Chaos organisé
Wikipédia n’est pas une démocratie ! Dans ses principes fondateurs, l’encyclopédie réfute le terme et préfère parler d’autogestion. Mais comment ça marche ? Le 12 août à 1 heure du matin, l’utilisateur connecté sous l’adresse IP 2.14.135.114 écrit dans la section « vie privée » de la page francophone consacrée à l’acteur Robin Williams un laconique « Le 12 août 2014, il est retrouvé mort chez lui. » À1 h 1, un éditeur (pseudo : Finaldzn) modifie cette fois le résumé biographique pour écrire « date de décès : 11 août 2014 » . À 1 h 3, Gemini1980, qui connaît les rouages, ajoute en haut de page le bandeau d’usage pour une « mort récente » : « Le texte peut changer fréquemment, n’est peut-être pas à jour et peut manquer de recul. » 1 h 4, l’adresse IP 88.177.199.213 efface la nouvelle de 1 h 1 avec le commentaire « mauvaise date » : le premier contributeur n’a pas pris en compte le décalage horaire. L’historique de la page du regretté Robin Williams continue d’afficher une intense activité à cette heure nocturne. C’est seulement à 1 h 20 que Le Monde envoie une alerte sur les téléphones de ses lecteurs. La réactivité des utilisateurs de Wikipédia, inscrits sous un pseudonyme ou de passage, donc définis par une adresse IP, a de quoi laisser pantois. L’organisation de leur travail collectif aussi. La monstrueuse machine fonctionne avec deux principes : la « neutralité de point de vue », c’est-à-dire le consensus autour de chaque mot, et la méritocratie, qui permet d’évoluer dans la pyramide des responsabilités avec l’approbation de ses pairs.
Et pourtant elle tourne
« Le problème avec Wikipédia est que ça ne marche que dans la pratique. En théorie, c’est impossible », écrit le Wikipédien Raul654 dans son point zéro des « Règles d’utilisation », qu’il a compilées d’après son expérience. Bon gré, mal gré, la Grosse Bertha Wiki avance sur le chemin du savoir en écrasant sur son passage les actes malveillants de « trollage » (vandalisme du Web) ou d’attaques personnelles. Oui, on se dispute souvent sur Wikipédia. Et ça peut durer des mois, comme sur la page « Crimée », où s’étale encore aujourd’hui un bandeau visant à calmer les ardeurs des pro-Russes et des pro-Occidentaux : « Les contributeurs sont tenus de ne pas participer à une guerre d’édition sous peine de blocage. » Pour être efficace dans cette bataille des mots, mieux vaut être au moins un membre rollbacker, c’està-dire autorisé à supprimer directement les modifications d’autres utilisateurs à partir de l’historique.
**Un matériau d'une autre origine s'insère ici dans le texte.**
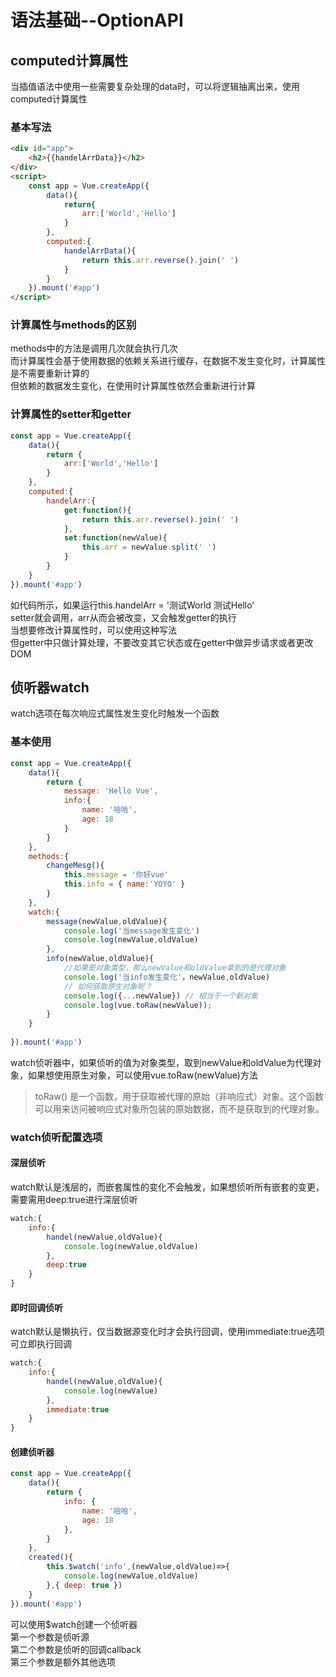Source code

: # 语法基础--OptionAPI
## computed计算属性
当插值语法中使用一些需要复杂处理的data时，可以将逻辑抽离出来，使用computed计算属性  
### 基本写法
``` html
<div id="app">
    <h2>{{handelArrData}}</h2>
</div>
<script>
    const app = Vue.createApp({
        data(){
            return{
                arr:['World','Hello']
            }
        },
        computed:{
            handelArrData(){
                return this.arr.reverse().join(' ')
            }
        }
    }).mount('#app')
</script>
```
### 计算属性与methods的区别
methods中的方法是调用几次就会执行几次  
而计算属性会基于使用数据的依赖关系进行缓存，在数据不发生变化时，计算属性是不需要重新计算的  
但依赖的数据发生变化，在使用时计算属性依然会重新进行计算
### 计算属性的setter和getter
``` js
const app = Vue.createApp({
    data(){
        return {
            arr:['World','Hello']
        }
    },
    computed:{
        handelArr:{
            get:function(){
                return this.arr.reverse().join(' ')
            },
            set:function(newValue){
                this.arr = newValue.split(' ')
            }
        }
    }
}).mount('#app')
```
如代码所示，如果运行this.handelArr = '测试World 测试Hello'  
setter就会调用，arr从而会被改变，又会触发getter的执行  
当想要修改计算属性时，可以使用这种写法  
但getter中只做计算处理，不要改变其它状态或在getter中做异步请求或者更改DOM  
## 侦听器watch
watch选项在每次响应式属性发生变化时触发一个函数
### 基本使用
```js
const app = Vue.createApp({
    data(){
        return {
            message: 'Hello Vue',
            info:{
                name: '哈哈',
                age: 18
            }
        }
    },
    methods:{
        changeMesg(){
            this.message = '你好vue'
            this.info = { name:'YOYO' }
        }
    },
    watch:{
        message(newValue,oldValue){
            console.log('当message发生变化')
            console.log(newValue,oldValue)
        },
        info(newValue,oldValue){
            //如果是对象类型，那么newValue和oldValue拿到的是代理对象
            console.log('当info发生变化'，newValue,oldValue)
            // 如何获取原生对象呢？
            console.log({...newValue}) // 相当于一个新对象
            console.log(vue.toRaw(newValue));
        }
    }
    
}).mount('#app')
```
watch侦听器中，如果侦听的值为对象类型，取到newValue和oldValue为代理对象，如果想使用原生对象，可以使用vue.toRaw(newValue)方法  

> toRaw() 是一个函数，用于获取被代理的原始（非响应式）对象。这个函数可以用来访问被响应式对象所包装的原始数据，而不是获取到的代理对象。  
### watch侦听配置选项
#### 深层侦听
watch默认是浅层的，而嵌套属性的变化不会触发，如果想侦听所有嵌套的变更，需要需用deep:true进行深层侦听    
``` js
watch:{
    info:{
        handel(newValue,oldValue){
            console.log(newValue,oldValue)
        },
        deep:true
    }
}
```
#### 即时回调侦听
watch默认是懒执行，仅当数据源变化时才会执行回调，使用immediate:true选项可立即执行回调  
``` js
watch:{
    info:{
        handel(newValue,oldValue){
            console.log(newValue)
        },
        immediate:true
    }
}
```
#### 创建侦听器
``` js
const app = Vue.createApp({
    data(){
        return {
            info: {
                name: '哈哈',
                age: 18
            },
        }
    },
    created(){
        this.$watch('info',(newValue,oldValue)=>{
            console.log(newValue,oldValue)
        },{ deep: true })
    }
}).mount('#app')
```
可以使用$watch创建一个侦听器  
第一个参数是侦听源  
第二个参数是侦听的回调callback  
第三个参数是额外其他选项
On devient rollbacker après avoir fait ses preuves en matière de contribution et avoir demandé le statut à un administrateur. Lui-même adoubé par la communauté après délibérations, lesquelles sont à l’origine de toutes les décisions. « Wiki n’est pas une démocratie. Lorsqu’on met en place une consultation, on ne cherche pas la majorité des voix, mais la qualité des arguments exposés », explique Christophe Henner, vice-président de Wikimédia France. Dépités d’avoir vu leurs candidatures rejetées, des ex-Wiki sont allés créer d’autres prairies virtuelles, où ils espèrent l’herbe plus verte. Ont ainsi fleuri Conservapedia et Liberapedia. « Le simple fait que des gens considèrent Wiki soit trop à gauche, soit trop à droite prouve que nous tendons vers la neutralité. Dans un même débat, j’ai pu me faire traiter de cryptomarxiste et de nazi. » Et dans le sourire malicieux du jeune idéaliste Christophe Henner, on perçoit un sentiment d’aboutissement.